WORK TO BE COMPLETED >> Restate every line of the data word for word, except for the images.

(Data excerpts)
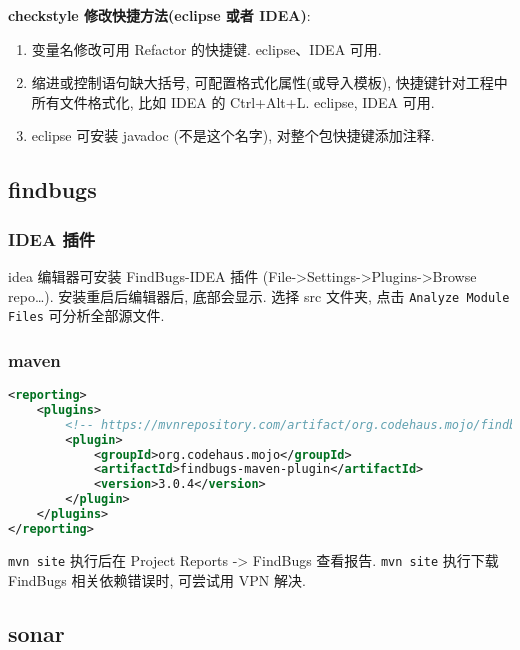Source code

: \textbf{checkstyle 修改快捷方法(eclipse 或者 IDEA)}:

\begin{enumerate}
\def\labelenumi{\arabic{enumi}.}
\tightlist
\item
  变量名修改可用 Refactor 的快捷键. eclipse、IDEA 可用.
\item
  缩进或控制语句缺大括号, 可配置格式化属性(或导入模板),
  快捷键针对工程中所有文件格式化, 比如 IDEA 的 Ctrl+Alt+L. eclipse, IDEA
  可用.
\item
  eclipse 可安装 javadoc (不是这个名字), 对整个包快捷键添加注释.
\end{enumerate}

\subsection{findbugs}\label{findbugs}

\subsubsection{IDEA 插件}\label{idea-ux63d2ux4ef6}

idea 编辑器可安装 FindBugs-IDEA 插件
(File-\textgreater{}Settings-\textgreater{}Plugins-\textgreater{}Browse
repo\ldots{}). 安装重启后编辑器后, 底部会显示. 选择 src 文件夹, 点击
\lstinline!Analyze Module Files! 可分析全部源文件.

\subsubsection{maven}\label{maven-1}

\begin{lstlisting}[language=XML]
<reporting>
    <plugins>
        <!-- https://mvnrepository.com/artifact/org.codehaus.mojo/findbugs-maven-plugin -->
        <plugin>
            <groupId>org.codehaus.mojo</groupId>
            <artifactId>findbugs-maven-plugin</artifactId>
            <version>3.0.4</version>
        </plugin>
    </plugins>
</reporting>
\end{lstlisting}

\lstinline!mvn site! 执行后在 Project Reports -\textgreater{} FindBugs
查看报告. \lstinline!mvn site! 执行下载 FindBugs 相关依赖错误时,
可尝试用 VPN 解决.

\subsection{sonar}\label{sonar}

OUTPUT OF THE EXERCISE >>
Source code

: \textbf{checkstyle 修改快捷方法(eclipse 或者 IDEA)}:

\begin{enumerate}
\def\labelenumi{\arabic{enumi}.}
\tightlist
\item
  变量名修改可用 Refactor 的快捷键. eclipse、IDEA 可用.
\item
  缩进或控制语句缺大括号, 可配置格式化属性(或导入模板),
  快捷键针对工程中所有文件格式化, 比如 IDEA 的 Ctrl+Alt+L. eclipse, IDEA
  可用.
\item
  eclipse 可安装 javadoc (不是这个名字), 对整个包快捷键添加注释.
\end{enumerate}

\subsection{findbugs}\label{findbugs}

\subsubsection{IDEA 插件}\label{idea-ux63d2ux4ef6}

idea 编辑器可安装 FindBugs-IDEA 插件
(File-\textgreater{}Settings-\textgreater{}Plugins-\textgreater{}Browse
repo\ldots{}). 安装重启后编辑器后, 底部会显示. 选择 src 文件夹, 点击
\lstinline!Analyze Module Files! 可分析全部源文件.

\subsubsection{maven}\label{maven-1}

\begin{lstlisting}[language=XML]
<reporting>
    <plugins>
        <!-- https://mvnrepository.com/artifact/org.codehaus.mojo/findbugs-maven-plugin -->
        <plugin>
            <groupId>org.codehaus.mojo</groupId>
            <artifactId>findbugs-maven-plugin</artifactId>
            <version>3.0.4</version>
        </plugin>
    </plugins>
</reporting>
\end{lstlisting}

\lstinline!mvn site! 执行后在 Project Reports -\textgreater{} FindBugs
查看报告. \lstinline!mvn site! 执行下载 FindBugs 相关依赖错误时,
可尝试用 VPN 解决.

\subsection{sonar}\label{sonar}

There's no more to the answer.